Although I’ve visited Paris three times, there are inevitably many things I didn’t see due to time constraints. So, here’s a wishlist of things to see and do on my next trip to Paris.
1. Palais Garnier / Opéra de Paris
I am utterly enchanted with the Palais Garnier, mostly because of my love for Gaston Leroux’s Phantom of the Opera. We were unable to visit on the last trip as we would have had to rush through the tour, which would have been a real pity. I’d love to see the opera boxes, the auditorium, grand staircase, and learn about the rich and convoluted history of the opera. Besides the intriguing stories and mystery surrounding the opera, there’s a wealth of amazing architecture, artworks, and luxurious Baroque decor.
I’d love to see the subterranean lake that is said to have been the lair of the famous Opera Ghost, but alas, it seems that most tours don’t take visitors that far underground. I’d settle for a glimpse of Box 5, and maybe a sneaky peek into the manager’s office. Until my next visit to Paris, I think I’ll just re-read Leroux’s Phantom of the Opera and daydream about secret passages and eerie voices in the Palais Garnier.
2. Catacombs of Paris
I have a morbid curiosity when it comes to death. I have wanted to visit the catacombs of Paris for years, to walk among the rows of stacked human bones and to feel the heavy presence of inescapable mortality. Above the ossuary entry is the inscription, Arrête! C’est ici l’empire de la Mort (‘Stop! Here lies the Empire of Death”). I think it’s important to be confronted with death every now and again, to re-evaluate our existence and to contemplate the meaning of life, and the inevitability of death.
I have visited an ossuary before – the Capuchin Crypt in the church of Santa Maria della Concezione dei Cappuccini in Rome – and I was moved by the artistic arrangement of the bones, and the inscription at the entrance to the crypt:
“What you are now we used to be; what we are now you will be…”
A visit to the Catacombs of Paris is an experience that I look forward to, especially considering the disconnection we have from death these days. Sometimes it’s refreshing to delve into the morbid – at least, that’s what I believe.

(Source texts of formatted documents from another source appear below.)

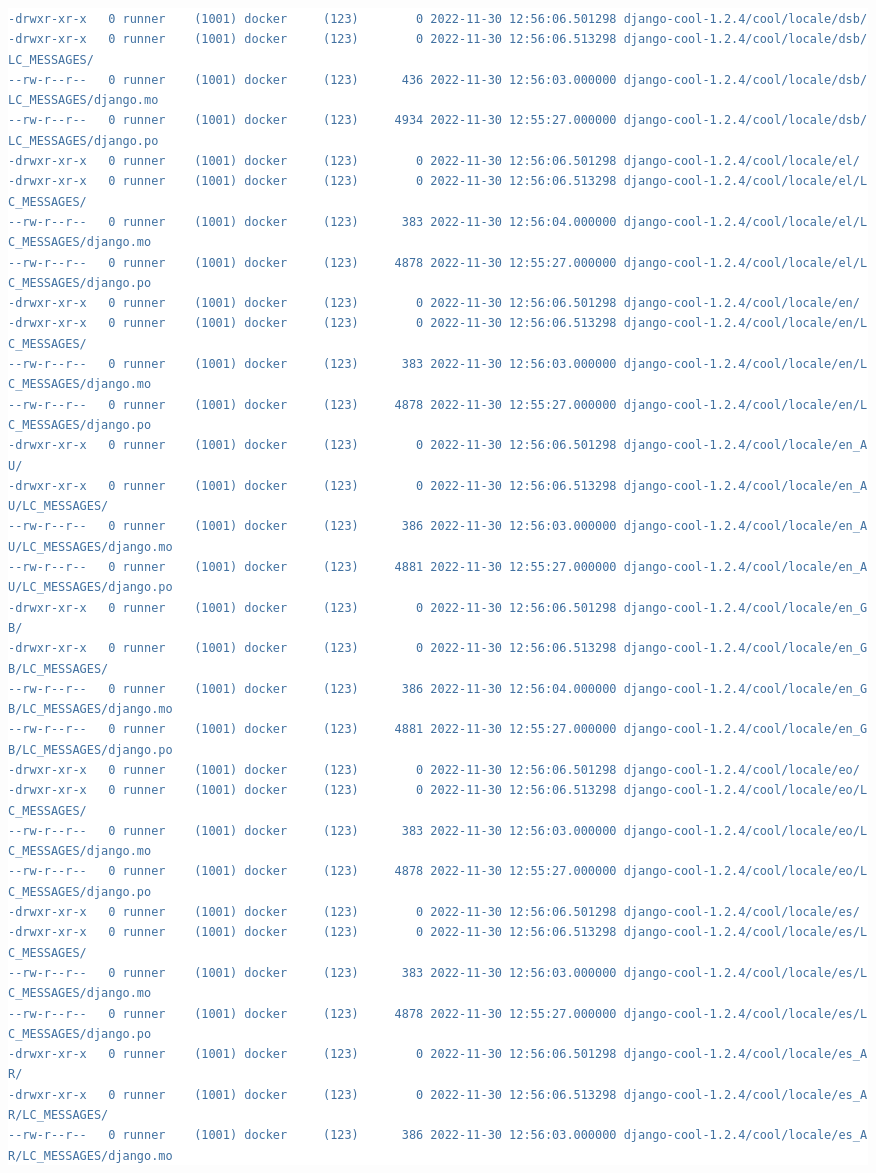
 ```diff
-drwxr-xr-x   0 runner    (1001) docker     (123)        0 2022-11-30 12:56:06.501298 django-cool-1.2.4/cool/locale/dsb/
-drwxr-xr-x   0 runner    (1001) docker     (123)        0 2022-11-30 12:56:06.513298 django-cool-1.2.4/cool/locale/dsb/LC_MESSAGES/
--rw-r--r--   0 runner    (1001) docker     (123)      436 2022-11-30 12:56:03.000000 django-cool-1.2.4/cool/locale/dsb/LC_MESSAGES/django.mo
--rw-r--r--   0 runner    (1001) docker     (123)     4934 2022-11-30 12:55:27.000000 django-cool-1.2.4/cool/locale/dsb/LC_MESSAGES/django.po
-drwxr-xr-x   0 runner    (1001) docker     (123)        0 2022-11-30 12:56:06.501298 django-cool-1.2.4/cool/locale/el/
-drwxr-xr-x   0 runner    (1001) docker     (123)        0 2022-11-30 12:56:06.513298 django-cool-1.2.4/cool/locale/el/LC_MESSAGES/
--rw-r--r--   0 runner    (1001) docker     (123)      383 2022-11-30 12:56:04.000000 django-cool-1.2.4/cool/locale/el/LC_MESSAGES/django.mo
--rw-r--r--   0 runner    (1001) docker     (123)     4878 2022-11-30 12:55:27.000000 django-cool-1.2.4/cool/locale/el/LC_MESSAGES/django.po
-drwxr-xr-x   0 runner    (1001) docker     (123)        0 2022-11-30 12:56:06.501298 django-cool-1.2.4/cool/locale/en/
-drwxr-xr-x   0 runner    (1001) docker     (123)        0 2022-11-30 12:56:06.513298 django-cool-1.2.4/cool/locale/en/LC_MESSAGES/
--rw-r--r--   0 runner    (1001) docker     (123)      383 2022-11-30 12:56:03.000000 django-cool-1.2.4/cool/locale/en/LC_MESSAGES/django.mo
--rw-r--r--   0 runner    (1001) docker     (123)     4878 2022-11-30 12:55:27.000000 django-cool-1.2.4/cool/locale/en/LC_MESSAGES/django.po
-drwxr-xr-x   0 runner    (1001) docker     (123)        0 2022-11-30 12:56:06.501298 django-cool-1.2.4/cool/locale/en_AU/
-drwxr-xr-x   0 runner    (1001) docker     (123)        0 2022-11-30 12:56:06.513298 django-cool-1.2.4/cool/locale/en_AU/LC_MESSAGES/
--rw-r--r--   0 runner    (1001) docker     (123)      386 2022-11-30 12:56:03.000000 django-cool-1.2.4/cool/locale/en_AU/LC_MESSAGES/django.mo
--rw-r--r--   0 runner    (1001) docker     (123)     4881 2022-11-30 12:55:27.000000 django-cool-1.2.4/cool/locale/en_AU/LC_MESSAGES/django.po
-drwxr-xr-x   0 runner    (1001) docker     (123)        0 2022-11-30 12:56:06.501298 django-cool-1.2.4/cool/locale/en_GB/
-drwxr-xr-x   0 runner    (1001) docker     (123)        0 2022-11-30 12:56:06.513298 django-cool-1.2.4/cool/locale/en_GB/LC_MESSAGES/
--rw-r--r--   0 runner    (1001) docker     (123)      386 2022-11-30 12:56:04.000000 django-cool-1.2.4/cool/locale/en_GB/LC_MESSAGES/django.mo
--rw-r--r--   0 runner    (1001) docker     (123)     4881 2022-11-30 12:55:27.000000 django-cool-1.2.4/cool/locale/en_GB/LC_MESSAGES/django.po
-drwxr-xr-x   0 runner    (1001) docker     (123)        0 2022-11-30 12:56:06.501298 django-cool-1.2.4/cool/locale/eo/
-drwxr-xr-x   0 runner    (1001) docker     (123)        0 2022-11-30 12:56:06.513298 django-cool-1.2.4/cool/locale/eo/LC_MESSAGES/
--rw-r--r--   0 runner    (1001) docker     (123)      383 2022-11-30 12:56:03.000000 django-cool-1.2.4/cool/locale/eo/LC_MESSAGES/django.mo
--rw-r--r--   0 runner    (1001) docker     (123)     4878 2022-11-30 12:55:27.000000 django-cool-1.2.4/cool/locale/eo/LC_MESSAGES/django.po
-drwxr-xr-x   0 runner    (1001) docker     (123)        0 2022-11-30 12:56:06.501298 django-cool-1.2.4/cool/locale/es/
-drwxr-xr-x   0 runner    (1001) docker     (123)        0 2022-11-30 12:56:06.513298 django-cool-1.2.4/cool/locale/es/LC_MESSAGES/
--rw-r--r--   0 runner    (1001) docker     (123)      383 2022-11-30 12:56:03.000000 django-cool-1.2.4/cool/locale/es/LC_MESSAGES/django.mo
--rw-r--r--   0 runner    (1001) docker     (123)     4878 2022-11-30 12:55:27.000000 django-cool-1.2.4/cool/locale/es/LC_MESSAGES/django.po
-drwxr-xr-x   0 runner    (1001) docker     (123)        0 2022-11-30 12:56:06.501298 django-cool-1.2.4/cool/locale/es_AR/
-drwxr-xr-x   0 runner    (1001) docker     (123)        0 2022-11-30 12:56:06.513298 django-cool-1.2.4/cool/locale/es_AR/LC_MESSAGES/
--rw-r--r--   0 runner    (1001) docker     (123)      386 2022-11-30 12:56:03.000000 django-cool-1.2.4/cool/locale/es_AR/LC_MESSAGES/django.mo
```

3. Cabaret show at the Moulin Rouge
A night of champagne, great French food, dancing, and fun – what could be better for a night out in Paris? It’s a bit pricey, but totally worth it. I can’t wait to see the burlesque performances, the famous Parisian can-can dancers, and then walk through the streets of Montmartre at night abuzz and giddy from good French champagne. Ideally, hand in hand with some of my best girlfriends. A girl can dream, n’est pas?
4. Place des Vosges
Situated in the Marais district of Paris, the Place des Vosges is the oldest square in Paris, and perhaps one of the most beautiful squares in the world. I’m keen to see the architecture of the buildings – the characteristic mansard style of roof, tall chimneys, and blue slate roof tiles. I can imagine strolling past the fountain and enjoying the outdoors while admiring the old buildings. I’ve never visited the Marais district of Paris, but it’s definitely on my “to-see” list!
5. Musée Rodin
As an art enthusiast, I’m very keen to visit the Musée Rodin, and to see Auguste Rodin’s most famous works – The Thinker, The Kiss and The Gates of Hell – in person. Many of the sculptures are displayed in the large museum garden, and visitors can walk about at their own pace.
6. Pompidou Centre
I’ve actually never visited a modern art museum, so I’d love to have a look at the exhibits in the Pompidou Centre. I’m a huge fan of Kandinsky, and yet I’ve never seen his work in person, so this would be a great opportunity to do so. I’m also excited to see several famous Fauvist and Cubist works! The strange architecture of the building itself is also worth checking out.
7. Point zero
I’m guessing that I missed this one because I simply wasn’t looking for it. It’s in the courtyard right in front of the Notre Dame cathedral – Point Zero, the point from where all distances are measured from Paris. Apparently it’s quite difficult to spot among the cobblestones (and crowds!), so I guess it’d take some dedicated searching. Legend has it that if you set foot on this spot, you are destined to return to Paris – it’s worth a try, isn’t it?
9. Espace Montmartre Salvador Dali
I have been a fan of Surrealism and Spanish artist Salvador Dali since learning about them in my high school art classes. I first saw Dali’s works in person in 2010, at a small museum in Barcelona. I walked around for hours, soaking up Dali’s works – creations that were fuelled equally by his delusions and genius. I’d love to see more, and to learn a bit more about this fascinating and eccentric man.
There are a few more things I’d like to see in Paris, but these are the main ones. Until then, it’s time for planning, and daydreaming about the city of lights.